-- Data section follows --
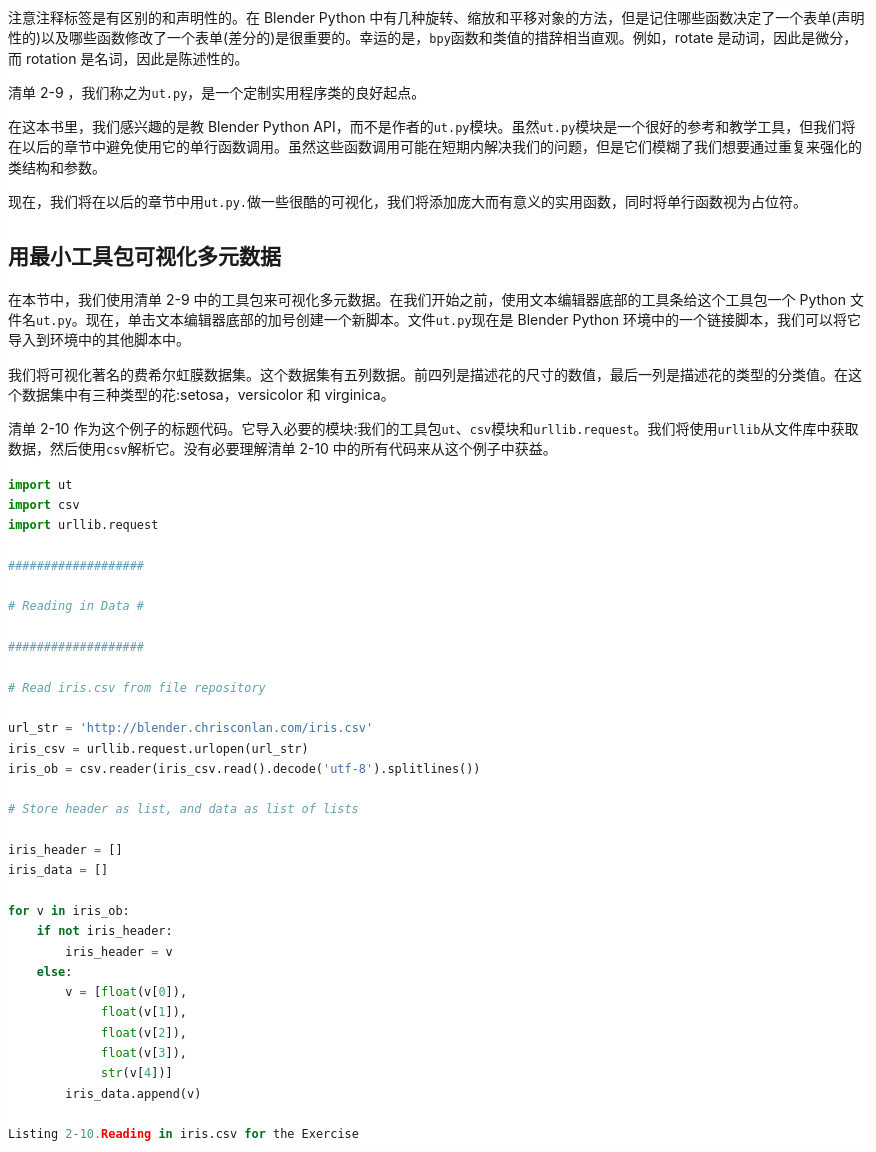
 ```py

```

注意注释标签是有区别的和声明性的。在 Blender Python 中有几种旋转、缩放和平移对象的方法，但是记住哪些函数决定了一个表单(声明性的)以及哪些函数修改了一个表单(差分的)是很重要的。幸运的是，`bpy`函数和类值的措辞相当直观。例如，rotate 是动词，因此是微分，而 rotation 是名词，因此是陈述性的。

清单 2-9 ，我们称之为`ut.py`，是一个定制实用程序类的良好起点。

在这本书里，我们感兴趣的是教 Blender Python API，而不是作者的`ut.py`模块。虽然`ut.py`模块是一个很好的参考和教学工具，但我们将在以后的章节中避免使用它的单行函数调用。虽然这些函数调用可能在短期内解决我们的问题，但是它们模糊了我们想要通过重复来强化的类结构和参数。

现在，我们将在以后的章节中用`ut.py.`做一些很酷的可视化，我们将添加庞大而有意义的实用函数，同时将单行函数视为占位符。

## 用最小工具包可视化多元数据

在本节中，我们使用清单 2-9 中的工具包来可视化多元数据。在我们开始之前，使用文本编辑器底部的工具条给这个工具包一个 Python 文件名`ut.py`。现在，单击文本编辑器底部的加号创建一个新脚本。文件`ut.py`现在是 Blender Python 环境中的一个链接脚本，我们可以将它导入到环境中的其他脚本中。

我们将可视化著名的费希尔虹膜数据集。这个数据集有五列数据。前四列是描述花的尺寸的数值，最后一列是描述花的类型的分类值。在这个数据集中有三种类型的花:setosa，versicolor 和 virginica。

清单 2-10 作为这个例子的标题代码。它导入必要的模块:我们的工具包`ut`、`csv`模块和`urllib.request`。我们将使用`urllib`从文件库中获取数据，然后使用`csv`解析它。没有必要理解清单 2-10 中的所有代码来从这个例子中获益。

```py
import ut
import csv
import urllib.request

###################

# Reading in Data #

###################

# Read iris.csv from file repository

url_str = 'http://blender.chrisconlan.com/iris.csv'
iris_csv = urllib.request.urlopen(url_str)
iris_ob = csv.reader(iris_csv.read().decode('utf-8').splitlines())

# Store header as list, and data as list of lists

iris_header = []
iris_data = []

for v in iris_ob:
    if not iris_header:
        iris_header = v
    else:
        v = [float(v[0]),
             float(v[1]),
             float(v[2]),
             float(v[3]),
             str(v[4])]
        iris_data.append(v)

Listing 2-10.Reading in iris.csv for the Exercise

```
-- Data section concluded --
● **The task**:
Where does the word "Python" appear in the listing? List each line that holds it.

● **Result for this task**:
注意注释标签是有区别的和声明性的。在 Blender Python 中有几种旋转、缩放和平移对象的方法，但是记住哪些函数决定了一个表单(声明性的)以及哪些函数修改了一个表单(差分的)是很重要的。幸运的是，`bpy`函数和类值的措辞相当直观。例如，rotate 是动词，因此是微分，而 rotation 是名词，因此是陈述性的。
在这本书里，我们感兴趣的是教 Blender Python API，而不是作者的`ut.py`模块。虽然`ut.py`模块是一个很好的参考和教学工具，但我们将在以后的章节中避免使用它的单行函数调用。虽然这些函数调用可能在短期内解决我们的问题，但是它们模糊了我们想要通过重复来强化的类结构和参数。
在本节中，我们使用清单 2-9 中的工具包来可视化多元数据。在我们开始之前，使用文本编辑器底部的工具条给这个工具包一个 Python 文件名`ut.py`。现在，单击文本编辑器底部的加号创建一个新脚本。文件`ut.py`现在是 Blender Python 环境中的一个链接脚本，我们可以将它导入到环境中的其他脚本中。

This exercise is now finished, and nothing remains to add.